Drilling Field for Iron Ore Exploration

Mineral Exploration

Mineral Exploration

Mineral exploration expenditure in 2020 was impacted by various federal and state health and movement controls implemented to limit the COVID-19 pandemic. Despite this, overall exploration expenditure remained strong in Australia, buoyed in particular by high gold and iron ore prices. Quarterly reports on mineral exploration data published by the Australian Bureau of Statistics13 show that total mineral exploration expenditure for the 2020 calendar year was up 6% to $2,809 million compared to the 2019 calendar year ($2,648 million; Figure 3).

In the search for new mineral deposits, exploration expenditure and drilling in greenfield tenements was down 10% from $1,057 million in 2019 to $957 million in 2020, and metres drilled up 0.7% from 3,712,200 m in 2019 to 3,736,500 m. In contrast, exploration expenditure and drilling around existing deposits (brownfield) was up 16% to $1,851.9 million in 2020 compared to $1,591.7 million in 2019, and metres were up 5% to 6,996,500 m from 6,678,800 m in 2019 (Figure 4).

Exploration expenditure in Victoria in 2020 was at its highest level ever recorded—$153 million, up 35% from 2019 ($113 million; Figure 5). Western Australia attracted $1,758 million in exploration expenditure, accounting for 63% of the national expenditure in 2020. Queensland ranked second as an exploration destination with 15% of expenditure, recording an expenditure of $408 million.

Other Australian jurisdictions, however, saw a decrease in exploration during the COVID-19 pandemic in 2020, with Tasmania and the Northern Territory down 33% and 17%, respectively. South Australia (down 8%) and New South Wales (down 3%) were less severely impacted.

Gold was the most explored for commodity in 2020, accounting for 46% of all mineral exploration expenditure and a new record of $1,316 million (Figure 6). As well as record prices and exploration expenditure, sustained interest in gold over the past six years has led to large tonnages of resources being upgraded to economic categories and Australia’s gold inventory remaining the largest in the world over the past decade.

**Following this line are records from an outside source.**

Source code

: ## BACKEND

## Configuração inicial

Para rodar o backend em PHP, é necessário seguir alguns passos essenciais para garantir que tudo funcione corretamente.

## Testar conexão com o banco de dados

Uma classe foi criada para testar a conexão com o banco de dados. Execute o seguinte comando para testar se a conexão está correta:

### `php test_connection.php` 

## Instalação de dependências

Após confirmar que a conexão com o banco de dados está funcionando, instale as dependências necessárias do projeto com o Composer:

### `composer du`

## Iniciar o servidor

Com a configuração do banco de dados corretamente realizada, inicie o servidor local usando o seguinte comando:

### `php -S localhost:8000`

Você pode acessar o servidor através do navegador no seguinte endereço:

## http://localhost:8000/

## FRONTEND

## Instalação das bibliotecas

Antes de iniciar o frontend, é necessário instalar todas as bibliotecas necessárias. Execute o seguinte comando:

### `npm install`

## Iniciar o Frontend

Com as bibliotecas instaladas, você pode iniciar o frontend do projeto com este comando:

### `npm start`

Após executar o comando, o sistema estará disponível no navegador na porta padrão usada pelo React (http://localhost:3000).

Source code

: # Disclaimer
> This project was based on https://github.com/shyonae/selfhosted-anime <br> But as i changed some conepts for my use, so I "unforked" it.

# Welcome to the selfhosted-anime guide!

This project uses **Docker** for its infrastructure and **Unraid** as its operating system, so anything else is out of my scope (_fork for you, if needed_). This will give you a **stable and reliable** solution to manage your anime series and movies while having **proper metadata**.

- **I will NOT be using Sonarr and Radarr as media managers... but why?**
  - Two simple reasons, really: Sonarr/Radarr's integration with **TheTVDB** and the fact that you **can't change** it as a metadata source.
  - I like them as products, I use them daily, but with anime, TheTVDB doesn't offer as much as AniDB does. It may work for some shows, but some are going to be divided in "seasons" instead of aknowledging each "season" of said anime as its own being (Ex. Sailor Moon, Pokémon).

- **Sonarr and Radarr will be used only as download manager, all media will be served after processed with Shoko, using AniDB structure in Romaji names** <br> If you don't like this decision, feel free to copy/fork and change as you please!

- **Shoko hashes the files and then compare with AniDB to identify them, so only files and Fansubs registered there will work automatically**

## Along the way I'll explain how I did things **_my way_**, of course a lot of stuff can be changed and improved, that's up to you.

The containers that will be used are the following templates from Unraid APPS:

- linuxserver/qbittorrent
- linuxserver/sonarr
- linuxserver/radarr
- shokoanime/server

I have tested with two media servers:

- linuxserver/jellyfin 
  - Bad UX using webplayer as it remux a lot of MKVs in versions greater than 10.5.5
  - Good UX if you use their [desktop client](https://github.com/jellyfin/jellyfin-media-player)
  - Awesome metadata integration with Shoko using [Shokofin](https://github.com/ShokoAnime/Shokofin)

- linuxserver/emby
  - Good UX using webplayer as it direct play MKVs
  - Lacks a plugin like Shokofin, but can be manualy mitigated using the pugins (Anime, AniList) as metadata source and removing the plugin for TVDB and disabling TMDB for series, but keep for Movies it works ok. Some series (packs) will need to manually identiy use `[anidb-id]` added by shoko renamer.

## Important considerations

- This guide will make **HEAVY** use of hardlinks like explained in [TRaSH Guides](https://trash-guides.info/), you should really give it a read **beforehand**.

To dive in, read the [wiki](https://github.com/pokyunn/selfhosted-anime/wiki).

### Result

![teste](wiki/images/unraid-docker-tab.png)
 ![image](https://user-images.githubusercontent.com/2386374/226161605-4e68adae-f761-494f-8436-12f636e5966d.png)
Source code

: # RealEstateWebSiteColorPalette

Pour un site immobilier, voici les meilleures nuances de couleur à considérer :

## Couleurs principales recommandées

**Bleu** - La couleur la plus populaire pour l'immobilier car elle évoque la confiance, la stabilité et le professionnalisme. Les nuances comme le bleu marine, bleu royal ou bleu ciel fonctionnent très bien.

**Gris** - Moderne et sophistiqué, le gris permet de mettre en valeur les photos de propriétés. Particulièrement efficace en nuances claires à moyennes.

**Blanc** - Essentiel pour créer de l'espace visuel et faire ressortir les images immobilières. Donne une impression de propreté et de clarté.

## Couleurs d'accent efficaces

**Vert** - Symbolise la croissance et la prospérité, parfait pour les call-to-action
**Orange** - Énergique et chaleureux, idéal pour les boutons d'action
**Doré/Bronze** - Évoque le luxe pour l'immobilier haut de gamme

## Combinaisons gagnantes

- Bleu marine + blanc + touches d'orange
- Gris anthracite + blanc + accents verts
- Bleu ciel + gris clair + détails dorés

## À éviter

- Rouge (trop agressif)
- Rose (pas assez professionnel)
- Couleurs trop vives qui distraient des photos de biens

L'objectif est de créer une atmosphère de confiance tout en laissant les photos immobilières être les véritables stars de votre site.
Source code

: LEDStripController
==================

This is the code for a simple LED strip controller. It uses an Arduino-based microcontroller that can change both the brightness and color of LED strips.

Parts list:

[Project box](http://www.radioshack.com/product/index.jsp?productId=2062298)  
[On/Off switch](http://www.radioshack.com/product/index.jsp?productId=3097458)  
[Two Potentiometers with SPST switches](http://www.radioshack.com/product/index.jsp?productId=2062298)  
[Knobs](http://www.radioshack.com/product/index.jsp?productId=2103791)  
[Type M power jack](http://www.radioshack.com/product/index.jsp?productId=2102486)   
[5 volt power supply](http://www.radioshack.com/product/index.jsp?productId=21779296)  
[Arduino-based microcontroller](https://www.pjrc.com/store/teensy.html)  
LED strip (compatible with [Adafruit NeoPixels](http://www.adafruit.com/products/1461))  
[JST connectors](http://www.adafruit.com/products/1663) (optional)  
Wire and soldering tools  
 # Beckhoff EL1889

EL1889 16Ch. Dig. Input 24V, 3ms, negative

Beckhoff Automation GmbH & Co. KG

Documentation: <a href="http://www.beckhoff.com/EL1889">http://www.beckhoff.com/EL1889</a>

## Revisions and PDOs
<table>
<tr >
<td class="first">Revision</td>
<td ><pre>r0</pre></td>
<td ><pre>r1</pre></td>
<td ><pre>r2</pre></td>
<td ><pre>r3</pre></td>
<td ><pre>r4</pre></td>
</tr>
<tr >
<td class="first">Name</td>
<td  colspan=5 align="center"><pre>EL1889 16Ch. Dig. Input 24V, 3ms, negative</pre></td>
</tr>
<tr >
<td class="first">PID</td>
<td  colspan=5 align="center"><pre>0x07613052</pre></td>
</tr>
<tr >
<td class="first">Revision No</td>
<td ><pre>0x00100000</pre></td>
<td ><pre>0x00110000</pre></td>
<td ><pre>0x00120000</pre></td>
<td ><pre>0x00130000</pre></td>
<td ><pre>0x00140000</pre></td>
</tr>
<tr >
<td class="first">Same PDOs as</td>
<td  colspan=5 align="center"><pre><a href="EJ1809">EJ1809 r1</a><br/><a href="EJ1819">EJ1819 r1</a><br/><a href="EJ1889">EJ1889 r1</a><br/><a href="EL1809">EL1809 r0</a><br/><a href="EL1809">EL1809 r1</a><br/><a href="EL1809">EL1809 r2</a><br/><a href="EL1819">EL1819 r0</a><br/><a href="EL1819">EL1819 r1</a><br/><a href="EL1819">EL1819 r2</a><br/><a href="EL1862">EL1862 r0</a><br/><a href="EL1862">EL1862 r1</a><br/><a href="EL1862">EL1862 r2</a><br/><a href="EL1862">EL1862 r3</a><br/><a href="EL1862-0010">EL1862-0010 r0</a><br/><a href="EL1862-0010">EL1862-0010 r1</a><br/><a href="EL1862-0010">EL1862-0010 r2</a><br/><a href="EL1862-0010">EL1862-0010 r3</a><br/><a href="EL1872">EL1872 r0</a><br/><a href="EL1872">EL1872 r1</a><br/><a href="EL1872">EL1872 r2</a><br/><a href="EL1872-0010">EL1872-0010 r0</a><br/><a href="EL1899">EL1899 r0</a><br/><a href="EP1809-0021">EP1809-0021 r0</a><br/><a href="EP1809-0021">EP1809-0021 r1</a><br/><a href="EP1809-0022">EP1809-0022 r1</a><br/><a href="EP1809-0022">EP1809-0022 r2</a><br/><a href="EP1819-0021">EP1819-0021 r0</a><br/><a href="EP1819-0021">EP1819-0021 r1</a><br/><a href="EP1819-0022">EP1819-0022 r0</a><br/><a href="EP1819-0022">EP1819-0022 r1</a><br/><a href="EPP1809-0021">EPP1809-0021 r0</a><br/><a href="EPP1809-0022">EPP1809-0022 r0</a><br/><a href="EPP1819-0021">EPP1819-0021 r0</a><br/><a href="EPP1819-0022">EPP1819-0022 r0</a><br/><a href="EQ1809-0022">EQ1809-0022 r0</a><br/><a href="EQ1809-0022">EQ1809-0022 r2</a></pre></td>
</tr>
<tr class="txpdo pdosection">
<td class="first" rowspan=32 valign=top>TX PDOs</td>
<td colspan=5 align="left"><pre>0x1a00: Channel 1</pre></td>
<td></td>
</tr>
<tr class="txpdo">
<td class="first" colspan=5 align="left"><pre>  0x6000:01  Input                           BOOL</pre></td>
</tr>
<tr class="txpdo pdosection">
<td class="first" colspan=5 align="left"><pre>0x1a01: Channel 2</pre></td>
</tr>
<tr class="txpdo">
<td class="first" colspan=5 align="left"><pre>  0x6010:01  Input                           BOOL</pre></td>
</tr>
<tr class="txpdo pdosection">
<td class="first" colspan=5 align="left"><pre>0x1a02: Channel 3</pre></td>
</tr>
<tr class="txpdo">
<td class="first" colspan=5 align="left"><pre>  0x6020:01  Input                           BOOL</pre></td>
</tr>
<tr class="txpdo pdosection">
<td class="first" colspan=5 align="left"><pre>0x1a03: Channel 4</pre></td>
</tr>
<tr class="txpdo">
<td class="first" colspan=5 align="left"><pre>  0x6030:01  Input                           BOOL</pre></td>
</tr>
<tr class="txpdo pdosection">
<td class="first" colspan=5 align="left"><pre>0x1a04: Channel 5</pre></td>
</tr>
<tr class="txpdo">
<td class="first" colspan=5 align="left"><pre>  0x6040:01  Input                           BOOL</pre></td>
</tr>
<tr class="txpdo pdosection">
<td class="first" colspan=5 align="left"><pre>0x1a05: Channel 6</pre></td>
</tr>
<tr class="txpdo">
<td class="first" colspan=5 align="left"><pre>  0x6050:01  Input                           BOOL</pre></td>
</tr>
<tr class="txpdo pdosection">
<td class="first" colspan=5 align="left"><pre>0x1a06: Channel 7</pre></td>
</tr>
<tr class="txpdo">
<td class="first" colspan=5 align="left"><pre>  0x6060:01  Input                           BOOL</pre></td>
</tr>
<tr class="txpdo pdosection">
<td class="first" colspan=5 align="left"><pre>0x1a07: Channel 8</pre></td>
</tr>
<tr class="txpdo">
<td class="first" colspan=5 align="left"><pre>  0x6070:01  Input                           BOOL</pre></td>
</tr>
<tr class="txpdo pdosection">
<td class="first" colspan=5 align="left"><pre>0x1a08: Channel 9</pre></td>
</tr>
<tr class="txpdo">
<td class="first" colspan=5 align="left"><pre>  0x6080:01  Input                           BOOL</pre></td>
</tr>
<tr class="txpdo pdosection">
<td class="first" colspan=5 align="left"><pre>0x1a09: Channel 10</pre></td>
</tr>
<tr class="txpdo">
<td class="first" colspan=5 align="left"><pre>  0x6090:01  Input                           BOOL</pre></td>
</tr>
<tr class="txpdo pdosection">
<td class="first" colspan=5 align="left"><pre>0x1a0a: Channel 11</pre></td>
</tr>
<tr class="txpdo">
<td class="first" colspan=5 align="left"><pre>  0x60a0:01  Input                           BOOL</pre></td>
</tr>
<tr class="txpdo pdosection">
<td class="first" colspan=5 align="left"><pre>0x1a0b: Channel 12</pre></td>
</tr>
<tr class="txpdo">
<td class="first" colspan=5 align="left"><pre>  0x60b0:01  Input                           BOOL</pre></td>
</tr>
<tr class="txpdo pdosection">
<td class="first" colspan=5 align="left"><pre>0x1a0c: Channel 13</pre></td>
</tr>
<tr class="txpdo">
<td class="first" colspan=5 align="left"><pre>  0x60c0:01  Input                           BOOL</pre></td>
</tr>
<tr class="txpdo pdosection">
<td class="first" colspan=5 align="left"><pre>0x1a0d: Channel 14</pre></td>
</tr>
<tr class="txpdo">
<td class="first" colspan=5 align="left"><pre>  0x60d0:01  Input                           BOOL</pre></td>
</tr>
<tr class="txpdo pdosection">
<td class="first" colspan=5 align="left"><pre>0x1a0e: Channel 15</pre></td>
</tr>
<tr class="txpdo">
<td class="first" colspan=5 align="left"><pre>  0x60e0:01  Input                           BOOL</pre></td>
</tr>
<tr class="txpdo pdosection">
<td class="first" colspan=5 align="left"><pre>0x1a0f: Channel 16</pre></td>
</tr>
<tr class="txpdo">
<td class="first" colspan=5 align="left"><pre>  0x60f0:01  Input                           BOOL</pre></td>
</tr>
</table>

Iron ore attracted the next largest exploration expenditure in 2020, up 13% to $395 million from $350 million in 2019, followed by copper in third place. Copper actually fell 20% to $334 million in 2020 from $415 million in 2019, when it was the second most popular commodity (Figure 6). Exploration expenditure was also down for coal by 27% to $292 million, nickel by 21% ($181 million), silver-lead-zinc by 36% ($51 million), uranium by 34% ($7 million) and diamonds by 62% ($3 million). Apart from gold and iron ore, only exploration expenditure for mineral sands also increased, by 5.2% to $37 million.

13 ABS, Quarterly Statistics, Mineral and Petroleum Exploration Australia March 2021. (accessed 18 March 2021).